Andererseits wird durch die einige Tage später erfolgte Aalener Einmischung deutlich, wie man sich gegenseitig beobachtete und keine Gelegenheit ausließ, dem Nachbarn eins ans Bein zu geben — in aller Freundschaft versteht sich!
Nach getaner Arbeit
Den ganzen Tag hatten sie geschuftet, gegraben — und gebangt, denn einen Entwässerungsschacht auszuheben war keine einfache und geringe Arbeit. Mit Pickel und Schaufel mußte man vorgehen, Bagger und Maschinen hatten sie nicht. Zahlreiche Dorfbewohner beobachteten die Arbeit und »gaben ihren Senf dazu«. Bei Feierabend waren die Arbeiten glücklicherweise ohne Zwischenfall beendet, und die Arbeiter gönnten sich Vesper und Bier beim Hirschwirt.

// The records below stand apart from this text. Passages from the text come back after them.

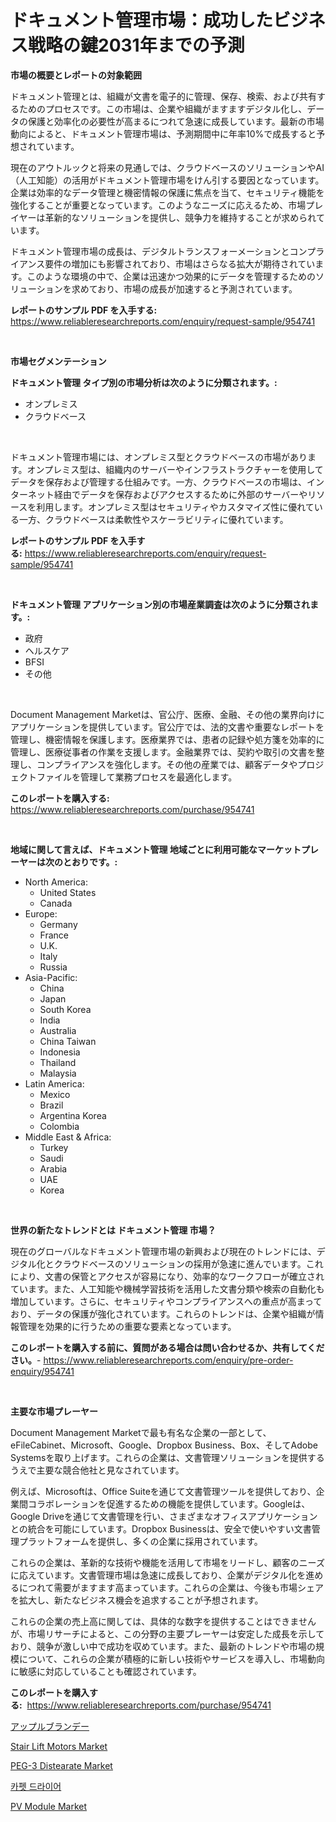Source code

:<p><h1>ドキュメント管理市場：成功したビジネス戦略の鍵2031年までの予測</h1></p><p><strong>市場の概要とレポートの対象範囲</strong></p>
<p><p>ドキュメント管理とは、組織が文書を電子的に管理、保存、検索、および共有するためのプロセスです。この市場は、企業や組織がますますデジタル化し、データの保護と効率化の必要性が高まるにつれて急速に成長しています。最新の市場動向によると、ドキュメント管理市場は、予測期間中に年率10%で成長すると予想されています。</p><p>現在のアウトルックと将来の見通しでは、クラウドベースのソリューションやAI（人工知能）の活用がドキュメント管理市場をけん引する要因となっています。企業は効率的なデータ管理と機密情報の保護に焦点を当て、セキュリティ機能を強化することが重要となっています。このようなニーズに応えるため、市場プレイヤーは革新的なソリューションを提供し、競争力を維持することが求められています。</p><p>ドキュメント管理市場の成長は、デジタルトランスフォーメーションとコンプライアンス要件の増加にも影響されており、市場はさらなる拡大が期待されています。このような環境の中で、企業は迅速かつ効果的にデータを管理するためのソリューションを求めており、市場の成長が加速すると予測されています。</p></p>
<p><strong>レポートのサンプル PDF を入手する:</strong> <a href="https://www.reliableresearchreports.com/enquiry/request-sample/954741">https://www.reliableresearchreports.com/enquiry/request-sample/954741</a></p>
<p>&nbsp;</p>
<p><strong>市場セグメンテーション</strong></p>
<p><strong>ドキュメント管理 タイプ別の市場分析は次のように分類されます。:</strong></p>
<p><ul><li>オンプレミス</li><li>クラウドベース</li></ul></p>
<p>&nbsp;</p>
<p><p>ドキュメント管理市場には、オンプレミス型とクラウドベースの市場があります。オンプレミス型は、組織内のサーバーやインフラストラクチャーを使用してデータを保存および管理する仕組みです。一方、クラウドベースの市場は、インターネット経由でデータを保存およびアクセスするために外部のサーバーやリソースを利用します。オンプレミス型はセキュリティやカスタマイズ性に優れている一方、クラウドベースは柔軟性やスケーラビリティに優れています。</p></p>
<p><strong>レポートのサンプル PDF を入手する:</strong>&nbsp;<a href="https://www.reliableresearchreports.com/enquiry/request-sample/954741">https://www.reliableresearchreports.com/enquiry/request-sample/954741</a></p>
<p>&nbsp;</p>
<p><strong> ドキュメント管理 アプリケーション別の市場産業調査は次のように分類されます。:</strong></p>
<p><ul><li>政府</li><li>ヘルスケア</li><li>BFSI</li><li>その他</li></ul></p>
<p>&nbsp;</p>
<p><p>Document Management Marketは、官公庁、医療、金融、その他の業界向けにアプリケーションを提供しています。官公庁では、法的文書や重要なレポートを管理し、機密情報を保護します。医療業界では、患者の記録や処方箋を効率的に管理し、医療従事者の作業を支援します。金融業界では、契約や取引の文書を整理し、コンプライアンスを強化します。その他の産業では、顧客データやプロジェクトファイルを管理して業務プロセスを最適化します。</p></p>
<p><strong>このレポートを購入する:</strong>&nbsp; <a href="https://www.reliableresearchreports.com/purchase/954741">https://www.reliableresearchreports.com/purchase/954741</a></p>
<p>&nbsp;</p>
<p><strong>地域に関して言えば、ドキュメント管理 地域ごとに利用可能なマーケットプレーヤーは次のとおりです。:</strong></p>
<p><ul>
    <li>
        North America:
        <ul>
            <li>United States</li>
            <li>Canada</li>
        </ul>
    </li>
    <li>
        Europe:
        <ul>
            <li>Germany</li>
            <li>France</li>
            <li>U.K.</li>
            <li>Italy</li>
            <li>Russia</li>
        </ul>
    </li>
    <li>
        Asia-Pacific:
        <ul>
            <li>China</li>
            <li>Japan</li>
            <li>South Korea</li>
            <li>India</li>
            <li>Australia</li>
            <li>China Taiwan</li>
            <li>Indonesia</li>
            <li>Thailand</li>
            <li>Malaysia</li>
        </ul>
    </li>
    <li>
        Latin America:
        <ul>
            <li>Mexico</li>
            <li>Brazil</li>
            <li>Argentina Korea</li>
            <li>Colombia</li>
        </ul>
    </li>
    <li>
        Middle East & Africa:
        <ul>
            <li>Turkey</li>
            <li>Saudi</li>
            <li>Arabia</li>
            <li>UAE</li>
            <li>Korea</li>
        </ul>
    </li>
    </ul></p>
<p>&nbsp;</p>
<p><strong>世界の新たなトレンドとは ドキュメント管理 市場？</strong></p>
<p><p>現在のグローバルなドキュメント管理市場の新興および現在のトレンドには、デジタル化とクラウドベースのソリューションの採用が急速に進んでいます。これにより、文書の保管とアクセスが容易になり、効率的なワークフローが確立されています。また、人工知能や機械学習技術を活用した文書分類や検索の自動化も増加しています。さらに、セキュリティやコンプライアンスへの重点が高まっており、データの保護が強化されています。これらのトレンドは、企業や組織が情報管理を効果的に行うための重要な要素となっています。</p></p>
<p><strong>このレポートを購入する前に、質問がある場合は問い合わせるか、共有してください。</strong>- <a href="https://www.reliableresearchreports.com/enquiry/pre-order-enquiry/954741">https://www.reliableresearchreports.com/enquiry/pre-order-enquiry/954741</a></p>
<p>&nbsp;</p>
<p><strong>主要な市場プレーヤー</strong></p>
<p><p>Document Management Marketで最も有名な企業の一部として、eFileCabinet、Microsoft、Google、Dropbox Business、Box、そしてAdobe Systemsを取り上げます。これらの企業は、文書管理ソリューションを提供するうえで主要な競合他社と見なされています。</p><p>例えば、Microsoftは、Office Suiteを通じて文書管理ツールを提供しており、企業間コラボレーションを促進するための機能を提供しています。Googleは、Google Driveを通じて文書管理を行い、さまざまなオフィスアプリケーションとの統合を可能にしています。Dropbox Businessは、安全で使いやすい文書管理プラットフォームを提供し、多くの企業に採用されています。</p><p>これらの企業は、革新的な技術や機能を活用して市場をリードし、顧客のニーズに応えています。文書管理市場は急速に成長しており、企業がデジタル化を進めるにつれて需要がますます高まっています。これらの企業は、今後も市場シェアを拡大し、新たなビジネス機会を追求することが予想されます。</p><p>これらの企業の売上高に関しては、具体的な数字を提供することはできませんが、市場リサーチによると、この分野の主要プレーヤーは安定した成長を示しており、競争が激しい中で成功を収めています。また、最新のトレンドや市場の規模について、これらの企業が積極的に新しい技術やサービスを導入し、市場動向に敏感に対応していることも確認されています。</p></p>
<p><strong>このレポートを購入する:</strong>&nbsp;&nbsp;<a href="https://www.reliableresearchreports.com/purchase/954741">https://www.reliableresearchreports.com/purchase/954741</a></p>
<p><p><a href="https://medium.com/@hardee896/%E3%83%AA%E3%83%B3%E3%82%B4%E3%83%96%E3%83%A9%E3%83%B3%E3%83%87%E3%83%BC%E5%B8%82%E5%A0%B4%E3%81%AE%E5%88%86%E6%9E%90-%E5%B8%82%E5%A0%B4%E3%82%B7%E3%82%A7%E3%82%A2-%E3%83%88%E3%83%AC%E3%83%B3%E3%83%89-%E3%81%8A%E3%82%88%E3%81%B3%E6%88%90%E9%95%B7%E3%83%91%E3%82%BF%E3%83%BC%E3%83%B3%E3%81%AE%E8%A7%A3%E8%AA%AD-8e9d9e2bb558">アップルブランデー</a></p><p><a href="https://issuu.com/reportprime-2/docs/stair-lift-motors-market-size-2030.pptx">Stair Lift Motors Market</a></p><p><a href="https://adventurous-uranium-ef9.notion.site/PEG-3-Distearate-Market-Analysis-Examines-its-Scope-on-Growth-Opportunities-and-Forecasted-Trends-S-1c13764b86854ee995c1e1c9c62c8725">PEG-3 Distearate Market</a></p><p><a href="https://medium.com/@angelnienowdseej3e45z3p8c/%EC%B9%B4%ED%8E%AB-%EA%B1%B4%EC%A1%B0%EA%B8%B0-%EC%8B%9C%EC%9E%A5%EC%9D%80-%EC%8B%9C%EC%9E%A5-%EC%A0%90%EC%9C%A0%EC%9C%A8-%EA%B7%9C%EB%AA%A8-%EB%B0%8F-2031%EB%85%84%EA%B9%8C%EC%A7%80-%EC%98%88%EC%B8%A1%EB%90%9C-%EC%98%88%EC%83%81%EC%97%90-%EC%B4%88%EC%A0%90%EC%9D%84-%EB%A7%9E%EC%B6%A5%EB%8B%88%EB%8B%A4-aa7c59e0a32b">카펫 드라이어</a></p><p><a href="https://github.com/gdfhhhj/Market-Research-Report-List-3/blob/main/pv-module-market.md">PV Module Market</a></p></p>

War es nun das bekanntermaßen kräftige Bier der Hirschbrauerei, das ihnen in den Kopf stieg, oder war es die Gefährlichkeit der überstandenen Arbeit, die sie nicht zur Ruhe kommen ließ: Zunächst kritzelten sie einige Bierdeckel voll, dann baten sie Hirschwirt Nagel um Papier und Bleistift und schrieben das Erlebnis dieses Tages nieder, indem sie zu dichten begannen: »Es sitzen zwei Arbeiter bei ihrem Schmauß bei Herrn Nagel im Wirtshaus … .«
Doch es blieb nicht dabei. Einmal dem Verseschmieden verfallen, sollte das Produkt auch an die Öffentlichkeit dringen. Wozu gab es in Aalen schließlich eine Zeitung? Und tatsächlich, am 1. Februar 1896 erschien das Gedicht der Oberkochener Grabarbeiter in der Kocherzeitung. Zwar oft nach dem Prinzip »reim dich, oder ich freß dich« gestrickt, spricht aus ihm berechtigte Freude über eine gelungene gefährliche Arbeit.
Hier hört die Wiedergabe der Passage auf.